In Depth: The Singapore – Thai DTA
By Dezan Shira & Associates
Posted: 29th February 2016 10:11Singapore, long known for its exemplary investment climate and lucrative trading arrangements, continues to improve upon its competitiveness with the implementation of an updated Double Taxation Agreement (DTA) with Thailand. Minimizing investors exposure to taxation in multiple jurisdictions, this DTA, along with Singapore’s many others, is a critical components in attracting foreign investment and maximizing profitability for those incorporated within the city’s limits.
At a time where regional integration and rapidly expanding FTAs are defining the flow investments within The Association of South East Asian Nations (ASEAN), taxation agreements with fellow ASEAN members such as Thailand are likely to compound potential gains. Unlike many ASEAN nations that attract investment based on low labor costs, large consumer bases, or deposits of natural resources; the key to unlocking Singapore’s’ potential lies in a thorough understanding of its tax code and expansive trading arrangements.
With this in mind, the following article outlines some of the most important changes found within the Singapore’s DTA with Thailand. Providing a significant update to the arrangement originally implemented in 1975 original, the 2016 version revises guidelines on dividends, interest payments, and royalties. For further reference, the full text of Singapore’s agreement with Thailand and other ASEAN member states can be accessed below:
- Thailand DTA – Full Text [Entry into force: 15 February 2016 Effective: 1 January 2017]

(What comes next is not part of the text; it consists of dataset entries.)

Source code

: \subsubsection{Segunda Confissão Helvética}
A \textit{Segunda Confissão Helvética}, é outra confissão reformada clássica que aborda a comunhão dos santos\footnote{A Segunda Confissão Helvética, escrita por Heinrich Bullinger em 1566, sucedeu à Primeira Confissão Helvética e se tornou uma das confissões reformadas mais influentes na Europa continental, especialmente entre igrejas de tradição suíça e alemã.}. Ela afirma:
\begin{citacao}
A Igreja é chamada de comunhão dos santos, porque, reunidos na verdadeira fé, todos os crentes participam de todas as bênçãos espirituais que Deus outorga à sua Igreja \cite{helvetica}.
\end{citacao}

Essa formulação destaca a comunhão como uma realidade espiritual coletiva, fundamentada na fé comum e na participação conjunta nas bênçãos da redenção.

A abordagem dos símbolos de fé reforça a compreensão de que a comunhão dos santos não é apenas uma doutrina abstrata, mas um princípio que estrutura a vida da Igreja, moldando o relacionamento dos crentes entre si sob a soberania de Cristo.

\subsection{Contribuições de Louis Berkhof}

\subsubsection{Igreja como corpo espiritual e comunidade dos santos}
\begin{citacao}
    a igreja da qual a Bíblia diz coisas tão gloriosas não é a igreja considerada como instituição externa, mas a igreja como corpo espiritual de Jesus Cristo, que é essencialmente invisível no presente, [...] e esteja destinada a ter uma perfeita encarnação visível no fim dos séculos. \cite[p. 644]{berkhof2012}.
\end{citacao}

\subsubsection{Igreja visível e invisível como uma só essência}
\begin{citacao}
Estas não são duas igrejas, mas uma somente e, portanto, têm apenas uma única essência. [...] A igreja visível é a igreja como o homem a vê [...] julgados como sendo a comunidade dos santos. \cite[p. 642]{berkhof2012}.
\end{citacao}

- Access to all DTAs involving ASEAN members
In addition to corporate taxes levied by the Thai government, current Thai regulations, in conjunction with the Singapore-Thai DTA, allow for limited taxation of corporate remittances. The taxation of these remittances is broken down into three categories: dividends – the remittance of profits to shareholders, interest – payments relating to debts, and royalties – payments to third parties for the use of patents or intellectual property.
Dividends are defined by Article 10(3) of the Singapore-Thailand DTA as income from:
- “jouissance” shares / rights
- mining shares
- founders’ shares or other rights not being debt-claims
- participation in profits
- income from other corporate rights “subjected to the same taxation treatment as income from shares by the laws of the State of which the company making the distribution is a resident.”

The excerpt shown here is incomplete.